Stored data entries

|---|

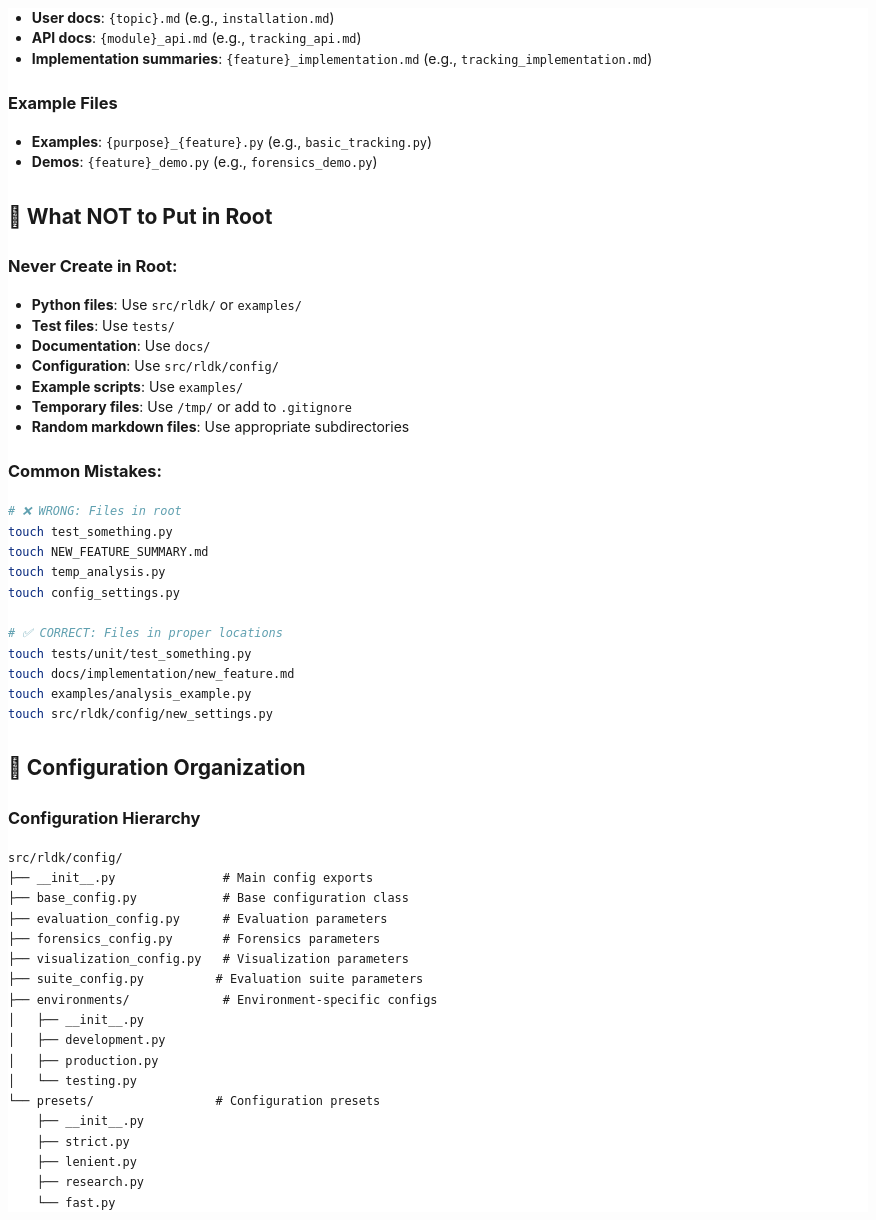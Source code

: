 - **User docs**: `{topic}.md` (e.g., `installation.md`)
- **API docs**: `{module}_api.md` (e.g., `tracking_api.md`)
- **Implementation summaries**: `{feature}_implementation.md` (e.g., `tracking_implementation.md`)

### **Example Files**

- **Examples**: `{purpose}_{feature}.py` (e.g., `basic_tracking.py`)
- **Demos**: `{feature}_demo.py` (e.g., `forensics_demo.py`)

## 🚫 **What NOT to Put in Root**

### **Never Create in Root:**

- **Python files**: Use `src/rldk/` or `examples/`
- **Test files**: Use `tests/`
- **Documentation**: Use `docs/`
- **Configuration**: Use `src/rldk/config/`
- **Example scripts**: Use `examples/`
- **Temporary files**: Use `/tmp/` or add to `.gitignore`
- **Random markdown files**: Use appropriate subdirectories

### **Common Mistakes:**

```bash
# ❌ WRONG: Files in root
touch test_something.py
touch NEW_FEATURE_SUMMARY.md
touch temp_analysis.py
touch config_settings.py

# ✅ CORRECT: Files in proper locations
touch tests/unit/test_something.py
touch docs/implementation/new_feature.md
touch examples/analysis_example.py
touch src/rldk/config/new_settings.py
```

## 🔧 **Configuration Organization**

### **Configuration Hierarchy**

```
src/rldk/config/
├── __init__.py               # Main config exports
├── base_config.py            # Base configuration class
├── evaluation_config.py      # Evaluation parameters
├── forensics_config.py       # Forensics parameters
├── visualization_config.py   # Visualization parameters
├── suite_config.py          # Evaluation suite parameters
├── environments/             # Environment-specific configs
│   ├── __init__.py
│   ├── development.py
│   ├── production.py
│   └── testing.py
└── presets/                 # Configuration presets
    ├── __init__.py
    ├── strict.py
    ├── lenient.py
    ├── research.py
    └── fast.py
```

|---|

YOUR INSTRUCTIONS -
Only the lines that contain the string "Evaluation" should be copied from the entries above.

REPLY -
├── evaluation_config.py      # Evaluation parameters
├── suite_config.py          # Evaluation suite parameters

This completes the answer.